Thursday, February 16, 2012

What I Learned in School Today

What I Learned in School Today
P. Schultz
February 16, 2012

Actually, I learned these things yesterday but this is a nicer title.

First, I learned that a goodly number of young Americans, and probably older Americans, don’t care if we go to war with Iran or if we support a war against Iran by, say, Israel. What can be said of this? Not so much. But I shouldn’t be surprised insofar as our society has become so militarized or more militarized. These youths don’t really know an alternative and, of course, have been propagandized since 9/11 to think of the U.S. as a victim nation.

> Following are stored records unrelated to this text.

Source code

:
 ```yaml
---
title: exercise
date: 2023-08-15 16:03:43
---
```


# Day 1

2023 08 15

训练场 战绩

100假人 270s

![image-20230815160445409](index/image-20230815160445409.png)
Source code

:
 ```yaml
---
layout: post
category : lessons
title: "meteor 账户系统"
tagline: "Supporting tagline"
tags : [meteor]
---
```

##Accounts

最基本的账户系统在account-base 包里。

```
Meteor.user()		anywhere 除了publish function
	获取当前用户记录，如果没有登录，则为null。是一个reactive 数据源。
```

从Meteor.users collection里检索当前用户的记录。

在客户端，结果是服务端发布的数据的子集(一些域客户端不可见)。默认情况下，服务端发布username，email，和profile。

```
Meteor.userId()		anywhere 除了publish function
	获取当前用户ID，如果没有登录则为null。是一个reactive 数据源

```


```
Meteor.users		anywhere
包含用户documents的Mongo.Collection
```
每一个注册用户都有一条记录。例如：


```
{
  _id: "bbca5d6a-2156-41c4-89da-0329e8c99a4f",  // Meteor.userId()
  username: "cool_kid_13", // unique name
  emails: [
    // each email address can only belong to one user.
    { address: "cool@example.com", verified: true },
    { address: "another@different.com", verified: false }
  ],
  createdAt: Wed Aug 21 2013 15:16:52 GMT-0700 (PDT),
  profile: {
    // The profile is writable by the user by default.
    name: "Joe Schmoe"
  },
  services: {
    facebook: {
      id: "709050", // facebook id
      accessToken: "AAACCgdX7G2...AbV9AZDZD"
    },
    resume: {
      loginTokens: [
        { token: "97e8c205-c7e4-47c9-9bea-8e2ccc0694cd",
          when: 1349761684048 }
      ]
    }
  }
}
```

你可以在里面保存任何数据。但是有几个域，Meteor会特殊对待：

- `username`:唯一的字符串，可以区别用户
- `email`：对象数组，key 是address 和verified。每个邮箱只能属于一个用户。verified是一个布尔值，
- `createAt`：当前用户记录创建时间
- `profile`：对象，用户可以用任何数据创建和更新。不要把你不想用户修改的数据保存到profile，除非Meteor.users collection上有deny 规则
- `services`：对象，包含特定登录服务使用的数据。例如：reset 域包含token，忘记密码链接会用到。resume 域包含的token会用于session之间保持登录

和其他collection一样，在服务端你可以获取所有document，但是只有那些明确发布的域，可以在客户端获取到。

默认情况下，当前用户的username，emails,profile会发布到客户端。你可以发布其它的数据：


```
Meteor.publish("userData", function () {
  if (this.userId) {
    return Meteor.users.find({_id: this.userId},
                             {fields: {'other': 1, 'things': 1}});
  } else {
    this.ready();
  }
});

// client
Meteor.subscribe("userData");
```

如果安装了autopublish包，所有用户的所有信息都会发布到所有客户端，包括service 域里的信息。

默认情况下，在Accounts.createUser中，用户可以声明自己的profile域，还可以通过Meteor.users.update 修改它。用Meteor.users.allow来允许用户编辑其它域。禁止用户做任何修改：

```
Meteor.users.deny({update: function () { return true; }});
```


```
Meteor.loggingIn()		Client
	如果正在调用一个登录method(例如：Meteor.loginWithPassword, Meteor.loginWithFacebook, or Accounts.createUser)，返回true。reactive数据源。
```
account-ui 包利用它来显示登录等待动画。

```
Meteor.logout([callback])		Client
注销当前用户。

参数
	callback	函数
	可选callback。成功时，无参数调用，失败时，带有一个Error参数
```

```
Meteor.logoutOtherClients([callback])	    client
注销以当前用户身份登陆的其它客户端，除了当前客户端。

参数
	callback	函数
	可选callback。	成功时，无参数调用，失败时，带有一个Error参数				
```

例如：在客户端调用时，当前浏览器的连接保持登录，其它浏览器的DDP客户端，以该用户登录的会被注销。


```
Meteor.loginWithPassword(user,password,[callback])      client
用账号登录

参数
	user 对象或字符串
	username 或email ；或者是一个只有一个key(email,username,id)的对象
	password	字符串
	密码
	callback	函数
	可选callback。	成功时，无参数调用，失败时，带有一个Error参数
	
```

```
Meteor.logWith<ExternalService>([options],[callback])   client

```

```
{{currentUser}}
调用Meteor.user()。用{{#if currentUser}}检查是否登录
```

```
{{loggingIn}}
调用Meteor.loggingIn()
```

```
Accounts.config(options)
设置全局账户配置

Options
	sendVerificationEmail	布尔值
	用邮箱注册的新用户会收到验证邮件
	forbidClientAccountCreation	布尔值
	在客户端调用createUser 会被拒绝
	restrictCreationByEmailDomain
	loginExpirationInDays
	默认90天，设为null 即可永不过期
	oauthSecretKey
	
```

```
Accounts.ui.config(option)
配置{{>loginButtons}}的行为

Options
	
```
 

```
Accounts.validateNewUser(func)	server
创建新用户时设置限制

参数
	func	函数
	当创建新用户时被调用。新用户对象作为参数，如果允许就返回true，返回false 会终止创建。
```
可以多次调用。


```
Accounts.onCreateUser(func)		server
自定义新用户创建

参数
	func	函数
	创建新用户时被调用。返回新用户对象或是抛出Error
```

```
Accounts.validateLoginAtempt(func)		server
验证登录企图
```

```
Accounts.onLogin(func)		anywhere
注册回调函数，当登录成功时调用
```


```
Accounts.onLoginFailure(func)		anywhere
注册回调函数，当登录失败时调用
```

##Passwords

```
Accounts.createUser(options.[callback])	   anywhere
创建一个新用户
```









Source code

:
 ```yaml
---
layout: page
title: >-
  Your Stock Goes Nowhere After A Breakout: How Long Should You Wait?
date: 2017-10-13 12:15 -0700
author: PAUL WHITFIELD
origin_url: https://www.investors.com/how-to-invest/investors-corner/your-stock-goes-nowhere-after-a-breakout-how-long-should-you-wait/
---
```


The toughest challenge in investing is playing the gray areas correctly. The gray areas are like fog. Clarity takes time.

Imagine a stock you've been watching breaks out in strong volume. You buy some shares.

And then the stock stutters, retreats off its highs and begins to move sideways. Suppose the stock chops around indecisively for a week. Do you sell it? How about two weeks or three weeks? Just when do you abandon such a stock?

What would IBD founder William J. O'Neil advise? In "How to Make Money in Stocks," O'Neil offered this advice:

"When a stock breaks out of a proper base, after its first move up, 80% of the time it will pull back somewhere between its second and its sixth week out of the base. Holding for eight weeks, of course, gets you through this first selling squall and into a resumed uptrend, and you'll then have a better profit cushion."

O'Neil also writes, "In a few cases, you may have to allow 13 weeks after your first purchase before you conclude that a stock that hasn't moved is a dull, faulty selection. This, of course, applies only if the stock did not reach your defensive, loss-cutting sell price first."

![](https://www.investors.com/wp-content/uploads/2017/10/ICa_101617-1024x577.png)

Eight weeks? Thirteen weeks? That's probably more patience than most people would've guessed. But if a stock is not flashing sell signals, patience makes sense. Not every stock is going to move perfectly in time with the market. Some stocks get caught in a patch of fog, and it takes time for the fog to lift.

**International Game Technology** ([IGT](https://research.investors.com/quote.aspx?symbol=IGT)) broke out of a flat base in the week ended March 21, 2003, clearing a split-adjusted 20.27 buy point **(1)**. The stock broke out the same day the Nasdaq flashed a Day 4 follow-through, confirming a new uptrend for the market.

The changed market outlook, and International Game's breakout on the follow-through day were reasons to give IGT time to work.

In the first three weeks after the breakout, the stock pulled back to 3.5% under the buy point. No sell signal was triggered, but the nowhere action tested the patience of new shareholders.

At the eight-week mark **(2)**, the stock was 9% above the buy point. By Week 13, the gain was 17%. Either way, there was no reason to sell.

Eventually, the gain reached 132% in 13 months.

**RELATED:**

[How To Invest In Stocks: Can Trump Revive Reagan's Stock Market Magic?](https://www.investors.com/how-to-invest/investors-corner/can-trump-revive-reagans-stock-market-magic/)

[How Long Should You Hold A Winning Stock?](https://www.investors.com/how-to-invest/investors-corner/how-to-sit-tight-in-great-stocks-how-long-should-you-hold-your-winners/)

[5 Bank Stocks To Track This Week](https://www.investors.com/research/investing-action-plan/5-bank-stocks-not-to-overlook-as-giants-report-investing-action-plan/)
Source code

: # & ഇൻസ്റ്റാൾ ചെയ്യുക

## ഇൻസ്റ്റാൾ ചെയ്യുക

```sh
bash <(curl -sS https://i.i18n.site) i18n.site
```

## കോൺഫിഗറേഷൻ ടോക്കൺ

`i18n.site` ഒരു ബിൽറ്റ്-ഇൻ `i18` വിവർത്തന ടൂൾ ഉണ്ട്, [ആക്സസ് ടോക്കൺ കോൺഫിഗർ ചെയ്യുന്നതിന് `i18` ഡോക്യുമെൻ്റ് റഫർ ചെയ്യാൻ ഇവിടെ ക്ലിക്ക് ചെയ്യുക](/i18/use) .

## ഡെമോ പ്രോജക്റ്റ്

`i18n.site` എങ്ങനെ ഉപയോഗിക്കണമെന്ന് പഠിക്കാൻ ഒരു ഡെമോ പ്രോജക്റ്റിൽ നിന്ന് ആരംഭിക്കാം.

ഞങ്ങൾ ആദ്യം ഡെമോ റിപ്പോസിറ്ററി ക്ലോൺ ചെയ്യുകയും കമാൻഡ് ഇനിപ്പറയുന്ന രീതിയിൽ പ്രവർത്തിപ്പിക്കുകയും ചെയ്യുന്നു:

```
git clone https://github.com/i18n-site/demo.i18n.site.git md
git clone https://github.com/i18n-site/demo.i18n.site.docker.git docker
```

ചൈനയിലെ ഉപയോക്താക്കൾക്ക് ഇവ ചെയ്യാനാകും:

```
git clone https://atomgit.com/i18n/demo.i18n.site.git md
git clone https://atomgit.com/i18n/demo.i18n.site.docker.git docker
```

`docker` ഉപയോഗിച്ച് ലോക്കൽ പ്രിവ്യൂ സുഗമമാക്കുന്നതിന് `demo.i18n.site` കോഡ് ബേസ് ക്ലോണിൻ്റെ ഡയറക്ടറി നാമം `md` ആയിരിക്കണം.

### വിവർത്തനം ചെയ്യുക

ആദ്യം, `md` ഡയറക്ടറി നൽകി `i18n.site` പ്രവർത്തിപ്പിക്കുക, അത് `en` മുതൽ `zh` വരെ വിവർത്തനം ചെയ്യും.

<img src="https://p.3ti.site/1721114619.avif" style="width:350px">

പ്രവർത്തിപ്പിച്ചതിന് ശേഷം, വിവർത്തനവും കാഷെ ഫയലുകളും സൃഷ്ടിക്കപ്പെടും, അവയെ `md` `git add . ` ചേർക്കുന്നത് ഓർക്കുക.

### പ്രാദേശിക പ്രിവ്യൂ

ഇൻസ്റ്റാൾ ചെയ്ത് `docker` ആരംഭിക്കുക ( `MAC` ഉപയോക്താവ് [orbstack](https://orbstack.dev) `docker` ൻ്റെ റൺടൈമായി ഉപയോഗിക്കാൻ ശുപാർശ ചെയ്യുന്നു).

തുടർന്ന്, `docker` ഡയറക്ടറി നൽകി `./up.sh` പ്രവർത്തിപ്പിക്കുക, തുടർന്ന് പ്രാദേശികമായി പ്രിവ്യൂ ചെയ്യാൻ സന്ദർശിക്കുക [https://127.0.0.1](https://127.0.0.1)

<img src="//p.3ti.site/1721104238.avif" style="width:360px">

Second, as I lectured on our institutions, viz., the Congress, the executive, and the courts, it struck me with particular force how central LAW is to our way of being in the world. I had noticed this before but not with the same clarity and I found myself speaking about the differences between “outlaws” and “criminals,” how the latter don’t represent a grave threat to the nation because, as odd as it sounds, criminals operate within the law, unlike outlaws. Criminals break the law but outlaws live outside the law; you might even say outlaws reject the legitimacy of the laws and perhaps of law itself.

A clear example of someone who was both a criminal and an outlaw was Malcolm X. As Malcolm Little, he was a small time criminal, selling some drugs, committing burglaries and other felonies, for which he eventually went to prison. There he became a Black Muslim – and later a Muslim – and he became an outlaw. And, of course, even though he no longer did drugs or committed crimes, Malcolm was deemed – and in fact was – more dangerous in his later manifestation than his earlier one. He was no longer a criminal, had become an outlaw, and hence was now more dangerous than previously. His death should come as no surprise to anyone; it did not surprise him. [I also argued that Martin Luther King, Jr. was on his way to becoming an outlaw when he was assassinated. Not all protest is of the outlaw variety and many outlaws live lives without actually protesting. Nothing especially dangerous about protests, at least about most protests.]

Finally, I tried to demonstrate to the classes how laws are overrated in their importance. Using the example of Columbine, which they remembered, I used the examples of the calls for more gun laws after Columbine and that of a working class mother in Boston who said on the news: “If my kid is building a bomb in my garage, I know about it.” My students recognized this latter activity as parenting and they knew that there will never be, can never be a law to replace parenting.

Ah yes, laws! Not quite as important as we have been taught.